THE OTHER / ŽIŽEKIAN MASTERCLASS (2)

YouTube: The Other / Playlist

Welcome to the second masterclass focused on the foundations of Slavoj Žižek’s philosophy.  This article focuses on the concept of the “Other”.

The Other appears in Žižek’s work as foundational and absolutely necessary to understand in order to grasp his system as a whole.  The first thing to know about the Other as a concept, is that it is most similarly or closely related to the notion of the “super-ego” as a type of imaginary screen or filter through which we understand the world and guarantee our knowledge.  In other words, there is always a figure of the “Other”, an otherness that we claim or posit is the reason for coherence and consistency to a particular symbolic order.  The function of the Other is a subject that is “supposed to know”.

According to Žižek, within any symbolic order or universe you will find a figure of the Other, a subject that is “supposed to have the knowledge”.  To give concrete examples, you may think about different dimensions of epistemological fields:

  • In many monotheistic traditions, you may have the figure of the Other as “God”, and the subject “supposed to know” would be the “the priest”.
  • In the political field, you may have the figure of the Other as the “State”, and the subject “supposed to know” would be “the president” (or some similar figure).
  • In the economic field, you may have the figure of the Other as “Capital”, and the subject “supposed to know” would be a “banker” or “economist”.
  • In science or modern knowledge, you would say The Other is “Science”, and the subject “supposed to know” would be the “physicist”, “chemist”, “biologist”, and so forth.
  • In spirituality you would have the Other as “Spirit” as such or some form of transcendental consciousness, and the subject “supposed to know” would be the “guru”.
  • Finally, in sexuality or intimacy, the Other would be “Love” (do you really love me?), and the subject “supposed to know” would be your intimate partner, and so forth.

In order to approach this field of the “Other”, Žižek deploys negative logic.  In other words, the first move in Žižek’s work is to suggest that “there is no Other”, there is no otherness that is eternal and transhistorical that would persist for all time.  Consequently, there is no subject that “has” this knowledge, there is no subject that “actually knows”.

The second move Žižek makes is “there is a non-Other”.  In other words, you cannot deconstruct this “Other functioning” within the symbolic order.  Even if there is no Other in an eternal first order sense; there is a non-Other, there is a way in which this mechanism is at work in the symbolic order, in a way that is beyond deconstruction.

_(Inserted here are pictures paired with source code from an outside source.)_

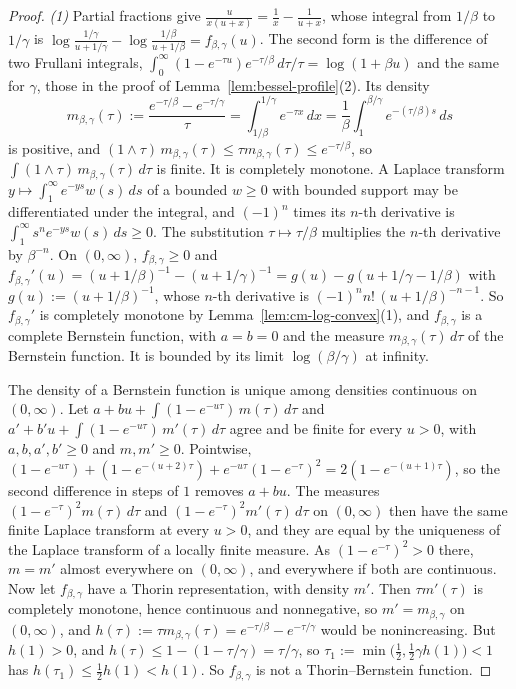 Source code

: \begin{proof}
\emph{(1)} Partial fractions give $\frac{u}{x(u + x)} = \frac1x - \frac1{u + x}$, whose integral
from $1/\beta$ to $1/\gamma$ is $\log\frac{1/\gamma}{u + 1/\gamma} - \log\frac{1/\beta}{u + 1/\beta}
= f_{\beta,\gamma}(u)$. The second form is the difference of two Frullani integrals,
$\int_0^\infty(1 - e^{-\tau u})e^{-\tau/\beta}\,d\tau/\tau = \log(1 + \beta u)$ and the same for
$\gamma$, those in the proof of Lemma~\ref{lem:bessel-profile}(2). Its density
\[
  m_{\beta,\gamma}(\tau) := \frac{e^{-\tau/\beta} - e^{-\tau/\gamma}}{\tau}
   = \int_{1/\beta}^{1/\gamma}e^{-\tau x}\,dx
   = \frac1\beta\int_1^{\beta/\gamma}e^{-(\tau/\beta)s}\,ds
\]
is positive, and $(1 \wedge \tau)\,m_{\beta,\gamma}(\tau) \le \tau m_{\beta,\gamma}(\tau) \le
e^{-\tau/\beta}$, so $\int(1 \wedge \tau)\,m_{\beta,\gamma}(\tau)\,d\tau$ is finite. It is completely
monotone. A Laplace transform $y \mapsto \int_1^\infty e^{-ys}w(s)\,ds$ of a bounded $w \ge 0$ with
bounded support may be differentiated under the integral, and $(-1)^n$ times its $n$-th derivative is
$\int_1^\infty s^ne^{-ys}w(s)\,ds \ge 0$. The substitution $\tau \mapsto \tau/\beta$
multiplies the $n$-th derivative by $\beta^{-n}$. On $(0, \infty)$, $f_{\beta,\gamma} \ge 0$ and
$f_{\beta,\gamma}'(u) = (u + 1/\beta)^{-1} - (u + 1/\gamma)^{-1} = g(u) - g(u + 1/\gamma - 1/\beta)$
with $g(u) := (u + 1/\beta)^{-1}$, whose $n$-th derivative is $(-1)^nn!\,(u + 1/\beta)^{-n-1}$. So
$f_{\beta,\gamma}'$ is completely monotone by Lemma~\ref{lem:cm-log-convex}(1), and
$f_{\beta,\gamma}$ is a complete Bernstein function, with $a = b = 0$ and the \Levy{} measure
$m_{\beta,\gamma}(\tau)\,d\tau$ of the Bernstein function. It is bounded by its limit
$\log(\beta/\gamma)$ at infinity.

The density of a Bernstein function is unique among densities continuous on $(0, \infty)$. Let
$a + bu + \int(1 - e^{-u\tau})\,m(\tau)\,d\tau$ and $a' + b'u + \int(1 - e^{-u\tau})\,m'(\tau)\,d\tau$
agree and be finite for every $u > 0$, with $a, b, a', b' \ge 0$ and $m, m' \ge 0$. Pointwise,
$(1 - e^{-u\tau}) + (1 - e^{-(u+2)\tau}) + e^{-u\tau}(1 - e^{-\tau})^2 = 2(1 - e^{-(u+1)\tau})$, so the
second difference in steps of $1$ removes $a + bu$. The measures $(1 - e^{-\tau})^2m(\tau)\,d\tau$ and
$(1 - e^{-\tau})^2m'(\tau)\,d\tau$ on $(0, \infty)$ then have the same finite Laplace transform at
every $u > 0$, and they are equal by the uniqueness of the Laplace transform of a locally finite
measure. As $(1 - e^{-\tau})^2 > 0$ there, $m = m'$ almost everywhere on $(0, \infty)$, and
everywhere if both are continuous. Now let $f_{\beta,\gamma}$ have a Thorin representation, with
density $m'$. Then $\tau m'(\tau)$ is completely monotone, hence continuous and nonnegative, so
$m' = m_{\beta,\gamma}$ on $(0, \infty)$, and $h(\tau) := \tau m_{\beta,\gamma}(\tau) =
e^{-\tau/\beta} - e^{-\tau/\gamma}$ would be nonincreasing. But $h(1) > 0$, and
$h(\tau) \le 1 - (1 - \tau/\gamma) = \tau/\gamma$, so
$\tau_1 := \min\bigl(\tfrac12, \tfrac12\gamma h(1)\bigr) < 1$ has $h(\tau_1) \le \tfrac12h(1) < h(1)$.
So $f_{\beta,\gamma}$ is not a Thorin--Bernstein function.


\end{proof}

Once this is internalized, the Other can be internalized towards emancipatory aims.  You can understand that the lack in the Other and that there is no subject supposed to know, is the very condition for radical knowledge, because you can create your own otherness.  Instead of submitting to a particular Other, you can live in relation to an Other of your own generation and creation.

This brings us to the concept of overdetermination, which is tightly linked to the concept of the Other on the subjective and intersubjective level.  On the subjective level a subject who believes in capitalism will be overdetermined by capitalism in terms of dedicating his or her life to its reproduction; or a subject who believes in God will be overdetermined by God in terms of dedicating his or her life to its worship and dedication.

However, on the intersubjective level, even a subject who strongly dislikes capitalism or God, but finds him or herself in a social field where capitalism structures the entire field, or religion structures the entire field, will find him or herself trapped in an environment of beliefs that overdetermine their individual psychical existence.

This means that psychosocial existence is overdetermined by the Other, it is just a question of the form of the individual psychical Other, as well as the matrix of the social Other in which you are embedded.

This understanding of the Other in relation to overdetermination is Žižek’s main critique against the philosophical universe of multiplicity, which would only see the first level of there is no Other, but would be incapable of making the move with negative logic of there is a non-Other.  Žižekian philosophy here situates the paradox of the -1.  The paradox of the -1 is a type of “synthesis” between traditional ontology, which posits a oneness, and a more progressive postmodern ontology, which would posit a void or nothingness, and just a multiplicity of phenomena.  Here Žižekian philosophy as well as the psychoanalytic tradition, would situate right here the negative one, the negative efficacy of the absence of an overdetermining unity.

This paradoxical logic is at work through all of Žižek’s major works.